Exercise goal: Below are records; count the lines that hold the string "Ruby" and give only the count.

Source texts of formatted documents:
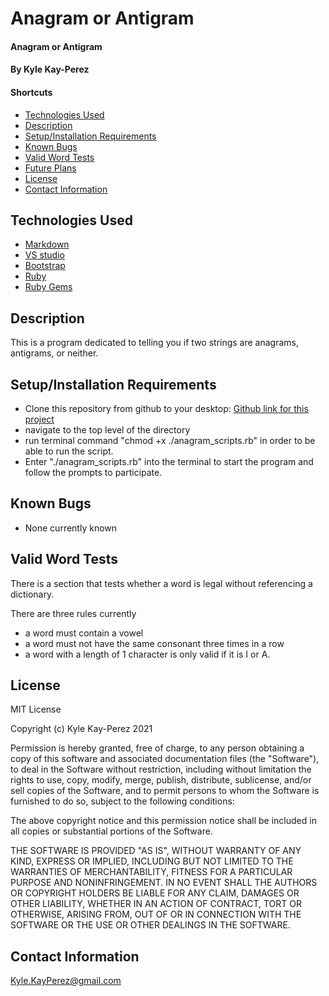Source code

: # Anagram or Antigram

#### Anagram or Antigram

#### By Kyle Kay-Perez

#### Shortcuts
- [Technologies Used](#technologies-used)
- [Description](#description)
- [Setup/Installation Requirements](#setup/installation-requirements)
- [Known Bugs](#known-bugs)
- [Valid Word Tests](#valid-word-tests)
- [Future Plans](#future-plans)
- [License](#license)
- [Contact Information](#contact-information)

## Technologies Used

* [Markdown](https://www.markdownguide.org/)
* [VS studio](https://code.visualstudio.com/)
* [Bootstrap](https://getbootstrap.com/)
* [Ruby](https://www.ruby-lang.org/en/)
* [Ruby Gems](https://rubygems.org/)

## Description

This is a program dedicated to telling you if two strings are anagrams, antigrams, or neither.

## Setup/Installation Requirements

* Clone this repository from github to your desktop: [Github link for this project]()
* navigate to the top level of the directory
* run terminal command "chmod +x ./anagram_scripts.rb" in order to be able to run the script.
* Enter "./anagram_scripts.rb" into the terminal to start the program and follow the prompts to participate.

## Known Bugs

* None currently known

## Valid Word Tests

There is a section that tests whether a word is legal without referencing a dictionary.

There are three rules currently
* a word must contain a vowel
* a word must not have the same consonant three times in a row
* a word with a length of 1 character is only valid if it is I or A. 

## License

MIT License

Copyright (c) Kyle Kay-Perez 2021

Permission is hereby granted, free of charge, to any person obtaining a copy of this software and associated documentation files (the "Software"), to deal in the Software without restriction, including without limitation the rights to use, copy, modify, merge, publish, distribute, sublicense, and/or sell copies of the Software, and to permit persons to whom the Software is furnished to do so, subject to the following conditions:

The above copyright notice and this permission notice shall be included in all copies or substantial portions of the Software.

THE SOFTWARE IS PROVIDED "AS IS", WITHOUT WARRANTY OF ANY KIND, EXPRESS OR IMPLIED, INCLUDING BUT NOT LIMITED TO THE WARRANTIES OF MERCHANTABILITY, FITNESS FOR A PARTICULAR PURPOSE AND NONINFRINGEMENT. IN NO EVENT SHALL THE AUTHORS OR COPYRIGHT HOLDERS BE LIABLE FOR ANY CLAIM, DAMAGES OR OTHER LIABILITY, WHETHER IN AN ACTION OF CONTRACT, TORT OR OTHERWISE, ARISING FROM, OUT OF OR IN CONNECTION WITH THE SOFTWARE OR THE USE OR OTHER DEALINGS IN THE SOFTWARE.

## Contact Information

Kyle.KayPerez@gmail.com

Solution to this problem: 2